DATA UNDER STUDY
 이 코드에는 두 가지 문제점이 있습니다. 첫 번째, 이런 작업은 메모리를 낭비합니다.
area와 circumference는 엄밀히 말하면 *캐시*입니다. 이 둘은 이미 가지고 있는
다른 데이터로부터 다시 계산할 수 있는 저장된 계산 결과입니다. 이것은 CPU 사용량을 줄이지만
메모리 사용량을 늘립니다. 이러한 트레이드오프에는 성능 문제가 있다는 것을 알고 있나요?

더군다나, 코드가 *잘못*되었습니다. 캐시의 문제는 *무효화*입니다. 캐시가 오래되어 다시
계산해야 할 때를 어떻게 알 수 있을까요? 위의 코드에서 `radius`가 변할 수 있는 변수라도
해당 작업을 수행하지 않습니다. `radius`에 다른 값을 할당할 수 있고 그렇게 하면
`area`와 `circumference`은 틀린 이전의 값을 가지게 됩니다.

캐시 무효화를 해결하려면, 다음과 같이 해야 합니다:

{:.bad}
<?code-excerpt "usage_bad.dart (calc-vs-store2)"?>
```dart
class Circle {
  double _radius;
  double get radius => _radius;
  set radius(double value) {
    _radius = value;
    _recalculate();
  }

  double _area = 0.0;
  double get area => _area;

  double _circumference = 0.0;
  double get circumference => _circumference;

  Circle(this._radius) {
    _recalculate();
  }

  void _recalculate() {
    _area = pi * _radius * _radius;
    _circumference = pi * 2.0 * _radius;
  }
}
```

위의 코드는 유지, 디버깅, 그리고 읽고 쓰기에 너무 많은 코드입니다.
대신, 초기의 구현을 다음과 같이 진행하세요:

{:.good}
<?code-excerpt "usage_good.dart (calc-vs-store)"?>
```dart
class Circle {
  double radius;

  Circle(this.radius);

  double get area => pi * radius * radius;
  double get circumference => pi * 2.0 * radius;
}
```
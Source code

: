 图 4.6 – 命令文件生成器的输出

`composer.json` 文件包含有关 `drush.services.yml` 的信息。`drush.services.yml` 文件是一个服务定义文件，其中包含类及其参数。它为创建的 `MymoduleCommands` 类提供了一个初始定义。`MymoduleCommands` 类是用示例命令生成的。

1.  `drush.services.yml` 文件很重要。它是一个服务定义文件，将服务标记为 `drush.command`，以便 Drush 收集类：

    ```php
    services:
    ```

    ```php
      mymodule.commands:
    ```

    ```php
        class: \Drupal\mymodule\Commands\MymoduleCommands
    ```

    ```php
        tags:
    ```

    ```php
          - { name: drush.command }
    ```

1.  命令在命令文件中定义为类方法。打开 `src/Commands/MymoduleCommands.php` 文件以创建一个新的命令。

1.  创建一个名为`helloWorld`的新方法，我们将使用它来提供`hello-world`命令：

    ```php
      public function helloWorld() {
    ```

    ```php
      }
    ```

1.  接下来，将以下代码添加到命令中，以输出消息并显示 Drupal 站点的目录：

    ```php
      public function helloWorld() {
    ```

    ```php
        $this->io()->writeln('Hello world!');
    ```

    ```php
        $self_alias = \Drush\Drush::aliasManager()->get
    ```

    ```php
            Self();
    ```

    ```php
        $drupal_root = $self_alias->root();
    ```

DESCRIPTION OF THE TASK
The material is to be written out again in full, with no word altered.

REPLY TO THE TASK
 이 코드에는 두 가지 문제점이 있습니다. 첫 번째, 이런 작업은 메모리를 낭비합니다.
area와 circumference는 엄밀히 말하면 *캐시*입니다. 이 둘은 이미 가지고 있는
다른 데이터로부터 다시 계산할 수 있는 저장된 계산 결과입니다. 이것은 CPU 사용량을 줄이지만
메모리 사용량을 늘립니다. 이러한 트레이드오프에는 성능 문제가 있다는 것을 알고 있나요?

더군다나, 코드가 *잘못*되었습니다. 캐시의 문제는 *무효화*입니다. 캐시가 오래되어 다시
계산해야 할 때를 어떻게 알 수 있을까요? 위의 코드에서 `radius`가 변할 수 있는 변수라도
해당 작업을 수행하지 않습니다. `radius`에 다른 값을 할당할 수 있고 그렇게 하면
`area`와 `circumference`은 틀린 이전의 값을 가지게 됩니다.

캐시 무효화를 해결하려면, 다음과 같이 해야 합니다:

{:.bad}
<?code-excerpt "usage_bad.dart (calc-vs-store2)"?>
```dart
class Circle {
  double _radius;
  double get radius => _radius;
  set radius(double value) {
    _radius = value;
    _recalculate();
  }

  double _area = 0.0;
  double get area => _area;

  double _circumference = 0.0;
  double get circumference => _circumference;

  Circle(this._radius) {
    _recalculate();
  }

  void _recalculate() {
    _area = pi * _radius * _radius;
    _circumference = pi * 2.0 * _radius;
  }
}
```

위의 코드는 유지, 디버깅, 그리고 읽고 쓰기에 너무 많은 코드입니다.
대신, 초기의 구현을 다음과 같이 진행하세요:

{:.good}
<?code-excerpt "usage_good.dart (calc-vs-store)"?>
```dart
class Circle {
  double radius;

  Circle(this.radius);

  double get area => pi * radius * radius;
  double get circumference => pi * 2.0 * radius;
}
```
Source code

: 图 4.6 – 命令文件生成器的输出

`composer.json` 文件包含有关 `drush.services.yml` 的信息。`drush.services.yml` 文件是一个服务定义文件，其中包含类及其参数。它为创建的 `MymoduleCommands` 类提供了一个初始定义。`MymoduleCommands` 类是用示例命令生成的。

1.  `drush.services.yml` 文件很重要。它是一个服务定义文件，将服务标记为 `drush.command`，以便 Drush 收集类：

    ```php
    services:
    ```

    ```php
      mymodule.commands:
    ```

    ```php
        class: \Drupal\mymodule\Commands\MymoduleCommands
    ```

    ```php
        tags:
    ```

    ```php
          - { name: drush.command }
    ```

1.  命令在命令文件中定义为类方法。打开 `src/Commands/MymoduleCommands.php` 文件以创建一个新的命令。

1.  创建一个名为`helloWorld`的新方法，我们将使用它来提供`hello-world`命令：

    ```php
      public function helloWorld() {
    ```

    ```php
      }
    ```

1.  接下来，将以下代码添加到命令中，以输出消息并显示 Drupal 站点的目录：

    ```php
      public function helloWorld() {
    ```

    ```php
        $this->io()->writeln('Hello world!');
    ```

    ```php
        $self_alias = \Drush\Drush::aliasManager()->get
    ```

    ```php
            Self();
    ```

    ```php
        $drupal_root = $self_alias->root();
    ```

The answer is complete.